If you think we had it bad when the crash happened back in 2008 you need to think again. The was just the tip of the iceberg. If you want to see how bad it can get look at what’s happening in Venezuela.
Venezuela is a country in crisis. It isn’t at war with it’s neighbours, there hasn’t been a natural disaster that has thrown the country into turmoil. A solar flare hasn’t knocked out the electricity supply and no epidemic disease has hit manufacturing, industry or commerce.

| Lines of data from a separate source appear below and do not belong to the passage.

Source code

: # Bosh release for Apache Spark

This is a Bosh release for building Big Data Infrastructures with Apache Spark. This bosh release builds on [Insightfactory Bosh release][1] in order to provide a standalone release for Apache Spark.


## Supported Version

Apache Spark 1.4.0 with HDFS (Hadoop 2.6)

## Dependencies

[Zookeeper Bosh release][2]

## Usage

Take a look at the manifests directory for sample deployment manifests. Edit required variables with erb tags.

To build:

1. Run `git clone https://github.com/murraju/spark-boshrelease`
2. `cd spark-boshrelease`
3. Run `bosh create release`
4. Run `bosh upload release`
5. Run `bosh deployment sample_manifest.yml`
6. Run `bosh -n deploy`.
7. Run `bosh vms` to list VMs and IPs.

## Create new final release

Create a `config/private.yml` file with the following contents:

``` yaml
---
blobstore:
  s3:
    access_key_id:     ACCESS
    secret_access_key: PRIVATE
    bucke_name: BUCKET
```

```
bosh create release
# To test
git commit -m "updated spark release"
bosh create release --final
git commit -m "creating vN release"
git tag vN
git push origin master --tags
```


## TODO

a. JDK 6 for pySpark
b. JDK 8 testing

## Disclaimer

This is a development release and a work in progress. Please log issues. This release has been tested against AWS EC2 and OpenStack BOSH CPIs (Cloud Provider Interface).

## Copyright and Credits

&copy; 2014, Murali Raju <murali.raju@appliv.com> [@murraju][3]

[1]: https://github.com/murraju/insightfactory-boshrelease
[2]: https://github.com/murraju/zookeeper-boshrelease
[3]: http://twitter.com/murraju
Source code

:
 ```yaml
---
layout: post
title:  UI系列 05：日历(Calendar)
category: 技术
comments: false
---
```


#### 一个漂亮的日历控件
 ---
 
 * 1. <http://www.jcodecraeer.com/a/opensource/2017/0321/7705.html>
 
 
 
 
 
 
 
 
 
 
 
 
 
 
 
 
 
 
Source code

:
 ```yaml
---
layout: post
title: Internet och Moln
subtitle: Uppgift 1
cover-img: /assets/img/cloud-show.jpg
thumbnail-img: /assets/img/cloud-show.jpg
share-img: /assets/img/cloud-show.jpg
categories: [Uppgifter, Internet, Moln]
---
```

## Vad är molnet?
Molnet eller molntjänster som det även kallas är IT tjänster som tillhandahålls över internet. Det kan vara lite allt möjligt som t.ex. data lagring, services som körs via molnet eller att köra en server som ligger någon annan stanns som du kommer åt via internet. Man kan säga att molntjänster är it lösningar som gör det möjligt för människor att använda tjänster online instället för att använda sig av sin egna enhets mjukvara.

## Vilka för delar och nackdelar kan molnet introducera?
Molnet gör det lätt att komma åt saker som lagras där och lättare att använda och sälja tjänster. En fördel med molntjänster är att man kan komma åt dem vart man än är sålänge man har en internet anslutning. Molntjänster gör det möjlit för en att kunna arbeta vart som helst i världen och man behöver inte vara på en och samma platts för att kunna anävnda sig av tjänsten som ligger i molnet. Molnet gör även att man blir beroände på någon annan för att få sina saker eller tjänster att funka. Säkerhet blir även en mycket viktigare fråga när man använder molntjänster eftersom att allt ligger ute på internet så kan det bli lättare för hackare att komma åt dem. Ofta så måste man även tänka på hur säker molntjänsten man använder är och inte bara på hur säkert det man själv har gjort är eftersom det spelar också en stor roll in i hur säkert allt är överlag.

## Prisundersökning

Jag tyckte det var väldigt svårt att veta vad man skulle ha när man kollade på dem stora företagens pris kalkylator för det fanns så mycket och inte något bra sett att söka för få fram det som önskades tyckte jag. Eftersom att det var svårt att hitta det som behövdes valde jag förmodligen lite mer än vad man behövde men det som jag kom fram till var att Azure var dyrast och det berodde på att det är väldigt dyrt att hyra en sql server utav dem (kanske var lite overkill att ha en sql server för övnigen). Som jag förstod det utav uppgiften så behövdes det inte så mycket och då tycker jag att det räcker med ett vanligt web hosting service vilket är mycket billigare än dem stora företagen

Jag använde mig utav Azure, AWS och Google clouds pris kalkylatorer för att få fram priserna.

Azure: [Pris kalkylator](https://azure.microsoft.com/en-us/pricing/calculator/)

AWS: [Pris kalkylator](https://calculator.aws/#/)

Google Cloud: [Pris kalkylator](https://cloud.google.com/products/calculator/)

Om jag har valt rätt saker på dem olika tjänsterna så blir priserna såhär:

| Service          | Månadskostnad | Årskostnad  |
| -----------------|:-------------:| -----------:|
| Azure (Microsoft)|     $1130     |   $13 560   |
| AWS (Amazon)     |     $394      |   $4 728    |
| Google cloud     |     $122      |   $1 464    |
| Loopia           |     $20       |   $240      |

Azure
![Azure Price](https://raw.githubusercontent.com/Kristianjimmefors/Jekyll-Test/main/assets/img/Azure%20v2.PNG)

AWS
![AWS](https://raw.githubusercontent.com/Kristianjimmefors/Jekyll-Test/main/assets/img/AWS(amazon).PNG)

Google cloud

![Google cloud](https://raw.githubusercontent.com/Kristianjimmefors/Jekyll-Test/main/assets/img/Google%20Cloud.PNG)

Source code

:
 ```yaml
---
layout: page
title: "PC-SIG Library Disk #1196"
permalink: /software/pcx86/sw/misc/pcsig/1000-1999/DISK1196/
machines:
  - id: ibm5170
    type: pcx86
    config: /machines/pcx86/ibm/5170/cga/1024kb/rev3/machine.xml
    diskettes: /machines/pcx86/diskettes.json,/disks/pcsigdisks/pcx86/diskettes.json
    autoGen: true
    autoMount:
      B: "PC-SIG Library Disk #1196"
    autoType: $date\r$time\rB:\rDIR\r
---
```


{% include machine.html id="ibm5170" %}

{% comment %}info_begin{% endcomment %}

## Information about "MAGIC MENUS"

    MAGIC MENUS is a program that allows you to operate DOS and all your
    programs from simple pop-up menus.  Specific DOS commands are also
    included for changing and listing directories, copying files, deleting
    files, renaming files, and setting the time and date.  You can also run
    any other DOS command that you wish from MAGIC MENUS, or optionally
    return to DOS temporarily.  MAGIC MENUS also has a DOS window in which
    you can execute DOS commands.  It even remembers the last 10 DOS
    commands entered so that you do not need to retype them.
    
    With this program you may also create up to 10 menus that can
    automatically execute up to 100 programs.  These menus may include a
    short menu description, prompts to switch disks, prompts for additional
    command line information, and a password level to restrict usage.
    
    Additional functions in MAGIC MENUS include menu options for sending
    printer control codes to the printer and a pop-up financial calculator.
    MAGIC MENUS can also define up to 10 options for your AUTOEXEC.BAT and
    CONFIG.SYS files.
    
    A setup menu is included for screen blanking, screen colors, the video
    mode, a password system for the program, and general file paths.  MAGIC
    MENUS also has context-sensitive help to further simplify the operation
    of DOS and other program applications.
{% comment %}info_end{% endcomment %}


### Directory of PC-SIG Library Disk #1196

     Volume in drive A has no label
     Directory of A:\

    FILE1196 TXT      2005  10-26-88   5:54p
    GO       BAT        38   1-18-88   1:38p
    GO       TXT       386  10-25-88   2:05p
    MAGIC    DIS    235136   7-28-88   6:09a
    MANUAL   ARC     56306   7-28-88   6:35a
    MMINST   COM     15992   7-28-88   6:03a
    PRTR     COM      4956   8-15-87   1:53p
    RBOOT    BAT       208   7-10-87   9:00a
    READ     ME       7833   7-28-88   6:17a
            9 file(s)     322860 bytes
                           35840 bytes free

The country is grinding to a halt as the crisis worsens day by day. People are queuing for hours trying to procure basic foodstuffs and other necessities for their families. It’s becoming harder and harder to put food on the table, to keep the children fed. So what exactly has happened?
Government debt and manipulation of the Venezuelan Bolivar, the currency used in Venezuela, has lead to massive inflation of prices. Oil is the main financial reserve for Venezuela and since the prices of crude started to drop the economy has been hit hard, and as the price continues to plummet so the situation in the country has deteriorated. In an attempt to keep citizens fed the government opened some stores of their own, where prices are regulated, but there is not enough to go around and queues form the night before in the hope that something will be available the next day. Robbery committed against of those fortunate enough to leave the store with a few supplies have skyrocketed, riots are becoming more commonplace as people become more and more desperate.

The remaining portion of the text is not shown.